In Africa, most countries invest huge amounts of money in the military though it is not productive. This makes the net effect of the Military Expenditure (milex) on economic growth in African countries remain a big issue for discussion.
The relationship between milex and economic growth in developing countries is that the milex promotes development but this only in the sense that it increases human capital. If we consider the increase of econometric sophistication and particularly in the context of economy, expenditure of the military has no value.
Military activity does not grow food, it does not produce clothing, it does not build housing and it does not keep people amused. Nor does it create the kind of machinery, equipment and facilities that can be used to produce such goods and services. Military activity may have other kinds of value, but it has no economic value because it does not directly contribute to material wellbeing.
In a context, the military will involve in a kind of economic activity, though private and illegal; that is during a war the military loot. Such activity gives them some cash and material as the result of their risky activity of killing people when they are on the front. As an illustration, the US military often invade countries that are rich in oil. This allow them to loot that oil; this is a kind of economic activity but they do it in a hidden way. Milex does not provide a stream of returns in the future, as does government expenditure in education, health and infrastructure but the military are also governed by the same government. As such, it reduces government saving and thereby reduces the resources available for government investment. This in fact retards economic growth.
This negative effect is generally so large as to completely overwhelm any positive effects. On reading the above, a question comes to mind: does high military expenditure encourage private investment, both domestic and foreign? Or retards it. Presumably, if investors perceive a strong military military as producing a stabilizing or growth enhancing influence on the economy, thus making high returns more likely, high milex will encourage investment.
Alternatively, they may view the military as a destabilizing influence and likely to engage in coups, in which case they will invest elsewhere. As a generalisation, the level of milex appears to have no significant effect on private investment in African countries because other determinants are much more important.
A second way in which military expenditure may negatively affect economic growth is via government expenditure tradeoffs. Whilst studies have often been inconclusive, it is obvious that milex has opportunities costs and may constrain more productive government expenditures.
A third way in which milex may hinder economic growth is via dept. In the 1970s and 1980s, military imports by developing countries were the equivalent of a quarter of new foreign debt incurred. Economic growth is generally accepted as making development and the opposite side of the coin, poverty reduction easier to achieve but it is clearly not sufficient condition for development.

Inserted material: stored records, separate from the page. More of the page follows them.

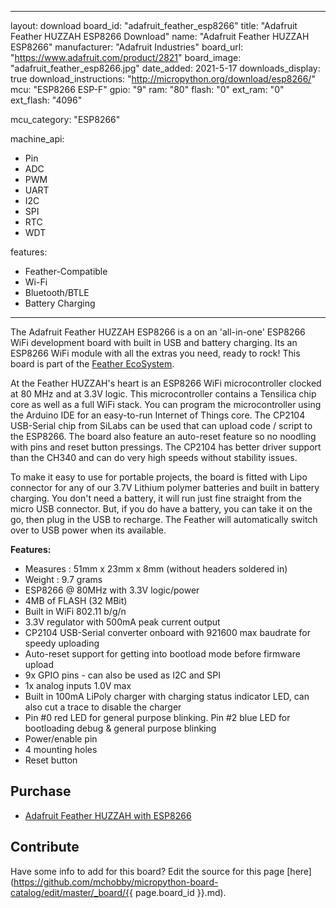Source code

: 
---
layout: download
board_id: "adafruit_feather_esp8266"
title: "Adafruit Feather HUZZAH ESP8266 Download"
name: "Adafruit Feather HUZZAH ESP8266"
manufacturer: "Adafruit Industries"
board_url: "https://www.adafruit.com/product/2821"
board_image: "adafruit_feather_esp8266.jpg"
date_added: 2021-5-17
downloads_display: true
download_instructions: "http://micropython.org/download/esp8266/"
mcu: "ESP8266 ESP-F"
gpio: "9"
ram: "80"
flash: "0"
ext_ram: "0"
ext_flash: "4096"

mcu_category: "ESP8266"

machine_api:
  - Pin
  - ADC
  - PWM
  - UART
  - I2C
  - SPI
  - RTC
  - WDT

features:
  - Feather-Compatible
  - Wi-Fi
  - Bluetooth/BTLE
  - Battery Charging
---

The Adafruit Feather HUZZAH ESP8266 is a on an 'all-in-one' ESP8266 WiFi development board with built in USB and battery charging. Its an ESP8266 WiFi module with all the extras you need, ready to rock! This board is part of the [Feather EcoSystem](https://www.adafruit.com/category/777).

At the Feather HUZZAH's heart is an ESP8266 WiFi microcontroller clocked at 80 MHz and at 3.3V logic. This microcontroller contains a Tensilica chip core as well as a full WiFi stack. You can program the microcontroller using the Arduino IDE for an easy-to-run Internet of Things core. The CP2104 USB-Serial chip from SiLabs can be used that can upload code / script to the ESP8266. The board also feature an auto-reset feature so no noodling with pins and reset button pressings. The CP2104 has better driver support than the CH340 and can do very high speeds without stability issues.

To make it easy to use for portable projects, the board is fitted with Lipo connector for any of our 3.7V Lithium polymer batteries and built in battery charging. You don't need a battery, it will run just fine straight from the micro USB connector. But, if you do have a battery, you can take it on the go, then plug in the USB to recharge. The Feather will automatically switch over to USB power when its available.


**Features:**
* Measures : 51mm x 23mm x 8mm  (without headers soldered in)
* Weight : 9.7 grams
* ESP8266 @ 80MHz with 3.3V logic/power
* 4MB of FLASH (32 MBit)
* Built in WiFi 802.11 b/g/n
* 3.3V regulator with 500mA peak current output
* CP2104 USB-Serial converter onboard with 921600 max baudrate for speedy uploading
* Auto-reset support for getting into bootload mode before firmware upload
* 9x GPIO pins - can also be used as I2C and SPI
* 1x analog inputs 1.0V max
* Built in 100mA LiPoly charger with charging status indicator LED, can also cut a trace to disable the charger
* Pin #0 red LED for general purpose blinking. Pin #2 blue LED for bootloading debug & general purpose blinking
* Power/enable pin
* 4 mounting holes
* Reset button

## Purchase
* [Adafruit Feather HUZZAH with ESP8266](https://www.adafruit.com/product/2821)

## Contribute

Have some info to add for this board? Edit the source for this page [here](https://github.com/mchobby/micropython-board-catalog/edit/master/_board/{{ page.board_id }}.md).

Economic growth is a means to an end, the end being development or poverty reduction. There are two key views concerning the most effective way of reducing poverty. The current prevailing attitude is to encourage economic growth by minimising government involvement in the economy and maximising the role of the private sector. While the initial beneficiaries will be business people, benefits are expected to permeate throughout society and thus reduce absolute poverty. The opposite view, with links to the basic needs approach of the 1970s, is based on the belief that even rapid growth may make little or no difference to the lives of the poor.
This approach favours the direct provision of basic goods and services to low income people. Government expenditure choices, on basic consumption goods and services or on expenditures like education with long term investment effects, are therefore crucial. Military expenditure works against both approaches to poverty reduction. As I have mentioned, it has a negative impact on economic growth via reduced savings and it leaves fewer financial resources for a government to directly meet the needs of the poor. Insofar as it hinders government from tackling poverty it may increase the potentiality for internal insecurity.
If, for instance war breaks out, the effect on countries’ economies can be huge. The war of 1980-88 is estimated to have cost Iran some 622US billion dollars and Iraq some 352 US billion dollars which were equivalent of nine and ten years worth of GDP respectively. The Sri Lanka civil war was estimated to have cost half a percentage point of economic growth per annum between 1983 and 1992 as researchers have noted.
Finally, the military uses resources, both human and physical, which would have positive social rates of return in other uses. These include skilled labor and land. As an illustration, in late 1999, for example, the South African National Defence Force controlled almost 500 000 ha of state land, or about 0.4 percent of the country’s land area.